How Does a Reputation Begin?
How does a school and district gain its reputation in the first place? How long do they last and how fragile are they? The location of the district tells the first part of a story. If it is in a ‘good’ neighborhood, if a high percentage of students graduate and go to ‘good’ colleges, if teachers are known as challenging, supportive and involved, there is great story. If it is in a ‘bad’ or ‘poor’ neighborhood, if a high percentage of students drop out of high school, if turnover prevents relationships and positive reputations to develop, there is less appealing story. Real estate prices often correspond to these stories. Yet, schools and districts change and, in this century, an ongoing effort to effect change requires an accompanying change in the story that is connected to the district.

Managing the Message
This digital era offers opportunity for communicating change yet, the audience of your message is also

...going to post it on their walls with their own twist, rate it or comment on it, and maybe create links to it from their blogs, which range from slightly off-message to downright bizarre...we can no longer treat our audience as passive consumers of our marketing messages. They must be our partners (Sachs. pp. 19-20).

This is both good and challenging. The good is the community will help spread the message. The challenge is there will be twists and turns and distortions as the message gets passed along. But be clear, the narrative is important, its design essential, and while engaged in changing narratives, attention to the story and how it is told matters greatly.

A colleague recently shared a question about the reputation of her district. We’ll call it ‘Mayberry’. She was concerned that they had seen better days. In her district, they used to enjoy the comfort of being situated in the middle of strong middle class neighborhoods, with students who enjoyed learning and were engaged in activities. Happy days. Economic times changed, a major employer left the area, houses remained on the market, free and reduced lunch numbers rose, a more diverse population of students and families arrived and it seems the ‘happy days’ passed. Yet, a look at the numbers reveals the same graduation rate, same participation in activities rate, same attendance rates, same stable teaching faculty, more AP offerings, same mastery rates, same discipline numbers and a rise in student mobility. This is an example of what many schools are able to do...stay true to their story. With all the changes that took place over 25 years, they were able to maintain the markers that told the story of their success. Those who lived through all of those years, however, intuit the difference and changed the work they had to do to keep the story steady. Yet, this leader was wondering if steady was as good as it could be.

Creating a New Story
That is the hard work of educators, and it is mostly an untold one. If the story is a strong one and those within the school community remain true to it, it is the work of the school community to do what it takes in order to maintain the story, or reputation of the district. The moral of this story is the story/narrative is important. And leaders question and create it both.

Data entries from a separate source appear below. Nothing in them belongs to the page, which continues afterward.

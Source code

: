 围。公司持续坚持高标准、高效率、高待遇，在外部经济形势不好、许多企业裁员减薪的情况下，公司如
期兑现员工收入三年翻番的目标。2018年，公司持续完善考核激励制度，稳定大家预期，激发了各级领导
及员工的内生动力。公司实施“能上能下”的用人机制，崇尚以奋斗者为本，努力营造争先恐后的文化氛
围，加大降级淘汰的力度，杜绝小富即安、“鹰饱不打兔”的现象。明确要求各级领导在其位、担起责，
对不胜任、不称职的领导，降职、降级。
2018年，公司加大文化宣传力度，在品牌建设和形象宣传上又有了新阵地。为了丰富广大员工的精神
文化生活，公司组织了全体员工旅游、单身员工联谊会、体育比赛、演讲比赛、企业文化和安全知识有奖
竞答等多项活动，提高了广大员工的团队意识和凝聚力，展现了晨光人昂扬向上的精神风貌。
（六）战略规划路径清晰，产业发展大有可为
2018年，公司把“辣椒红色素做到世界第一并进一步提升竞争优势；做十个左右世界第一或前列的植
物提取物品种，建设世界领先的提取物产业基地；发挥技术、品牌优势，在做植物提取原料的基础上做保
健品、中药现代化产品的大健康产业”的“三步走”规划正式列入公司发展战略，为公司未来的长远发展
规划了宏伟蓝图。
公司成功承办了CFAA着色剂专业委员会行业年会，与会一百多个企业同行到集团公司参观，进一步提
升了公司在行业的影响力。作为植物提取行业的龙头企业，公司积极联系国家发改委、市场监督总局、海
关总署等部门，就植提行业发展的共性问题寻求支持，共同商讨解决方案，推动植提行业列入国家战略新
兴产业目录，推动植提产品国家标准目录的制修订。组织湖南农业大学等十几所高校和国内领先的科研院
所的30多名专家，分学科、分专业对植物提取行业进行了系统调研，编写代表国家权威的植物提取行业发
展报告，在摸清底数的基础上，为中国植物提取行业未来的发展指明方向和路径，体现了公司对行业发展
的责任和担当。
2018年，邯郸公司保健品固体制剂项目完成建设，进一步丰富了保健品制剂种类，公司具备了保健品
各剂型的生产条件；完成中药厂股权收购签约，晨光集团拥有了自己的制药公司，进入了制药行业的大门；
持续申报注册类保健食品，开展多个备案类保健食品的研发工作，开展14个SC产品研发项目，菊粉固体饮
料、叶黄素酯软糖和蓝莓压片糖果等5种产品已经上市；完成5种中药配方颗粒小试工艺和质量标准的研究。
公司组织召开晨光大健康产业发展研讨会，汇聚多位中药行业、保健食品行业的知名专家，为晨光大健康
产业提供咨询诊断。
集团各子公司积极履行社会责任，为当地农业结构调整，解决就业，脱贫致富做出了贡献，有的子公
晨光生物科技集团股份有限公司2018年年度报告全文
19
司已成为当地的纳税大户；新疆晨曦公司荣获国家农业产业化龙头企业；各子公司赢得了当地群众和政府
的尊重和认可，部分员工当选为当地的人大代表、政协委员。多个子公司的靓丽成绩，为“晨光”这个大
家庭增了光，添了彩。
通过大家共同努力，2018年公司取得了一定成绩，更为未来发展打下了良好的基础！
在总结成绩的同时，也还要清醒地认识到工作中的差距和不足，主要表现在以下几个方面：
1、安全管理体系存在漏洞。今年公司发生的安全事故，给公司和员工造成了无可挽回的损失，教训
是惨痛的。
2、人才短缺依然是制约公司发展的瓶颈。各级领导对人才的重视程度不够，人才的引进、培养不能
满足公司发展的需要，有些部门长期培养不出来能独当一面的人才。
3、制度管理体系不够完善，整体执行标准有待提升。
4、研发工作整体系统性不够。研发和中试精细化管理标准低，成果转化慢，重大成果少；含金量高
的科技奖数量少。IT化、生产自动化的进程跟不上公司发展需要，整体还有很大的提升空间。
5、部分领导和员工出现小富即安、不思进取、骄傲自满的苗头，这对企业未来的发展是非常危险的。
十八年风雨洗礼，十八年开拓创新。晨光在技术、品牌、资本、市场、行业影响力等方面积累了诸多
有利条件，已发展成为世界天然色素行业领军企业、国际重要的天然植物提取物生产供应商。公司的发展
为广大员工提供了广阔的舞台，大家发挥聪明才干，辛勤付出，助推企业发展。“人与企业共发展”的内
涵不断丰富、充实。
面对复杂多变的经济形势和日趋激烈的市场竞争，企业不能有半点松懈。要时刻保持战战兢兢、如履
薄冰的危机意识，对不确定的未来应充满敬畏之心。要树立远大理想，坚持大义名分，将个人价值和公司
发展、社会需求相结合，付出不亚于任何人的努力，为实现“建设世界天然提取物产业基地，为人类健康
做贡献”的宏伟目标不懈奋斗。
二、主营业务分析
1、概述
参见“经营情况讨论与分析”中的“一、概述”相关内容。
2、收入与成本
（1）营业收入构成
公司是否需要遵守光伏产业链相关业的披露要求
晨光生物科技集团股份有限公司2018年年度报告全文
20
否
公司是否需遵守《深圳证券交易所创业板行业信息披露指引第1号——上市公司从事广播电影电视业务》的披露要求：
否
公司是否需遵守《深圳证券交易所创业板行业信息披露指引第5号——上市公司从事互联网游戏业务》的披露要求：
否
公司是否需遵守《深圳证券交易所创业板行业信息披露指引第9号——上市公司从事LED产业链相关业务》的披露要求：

So what of schools where the demand for fresh stories exist? What about those courageous schools that have taken on big changes, welcomed more diverse children, blended learning opportunities, trans- and inter-disciplinary learning, bringing business partners into the work of the school, empowering even the most disabled students with technology, radically changing the schedule, recognizing leaders throughout the system, abandoning grades and lifting up all? What about schools who have done this in the face of large turnover in faculty and leaders? How do schools frame a changing story?

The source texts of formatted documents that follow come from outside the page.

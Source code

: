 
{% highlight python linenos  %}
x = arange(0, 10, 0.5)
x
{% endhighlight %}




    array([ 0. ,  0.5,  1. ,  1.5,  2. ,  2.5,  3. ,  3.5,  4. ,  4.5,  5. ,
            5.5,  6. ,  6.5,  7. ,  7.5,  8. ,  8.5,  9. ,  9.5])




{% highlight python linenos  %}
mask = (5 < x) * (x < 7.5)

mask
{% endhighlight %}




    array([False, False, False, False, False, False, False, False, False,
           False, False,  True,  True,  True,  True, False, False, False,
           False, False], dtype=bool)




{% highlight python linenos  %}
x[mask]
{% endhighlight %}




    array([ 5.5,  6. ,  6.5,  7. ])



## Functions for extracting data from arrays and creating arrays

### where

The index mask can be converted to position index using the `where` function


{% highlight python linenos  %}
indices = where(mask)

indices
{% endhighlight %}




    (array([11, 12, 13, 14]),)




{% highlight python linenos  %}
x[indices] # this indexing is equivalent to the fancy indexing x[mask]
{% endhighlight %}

Ben Cohen and Jerry Greenfield, when breaking into the competitive ice cream business with exotic, fancy names, knew something that school leaders can learn. According to Jonah Sachs in his book, Winning the Story Wars, Ben Cohen believed that sharing their values with their consumers was the hook upon the relationship between product and consumer is built.

If you can for a relationship with your customers based on shared values, that is the strongest possible bond you can form...but finding shared values means you have to have some values, they can’t be milquetoast, namby-pamby middle-of-the-road-cr--You need to stand for something, so customers who believe the same thing can glom onto your brand (Sachs. p. 139).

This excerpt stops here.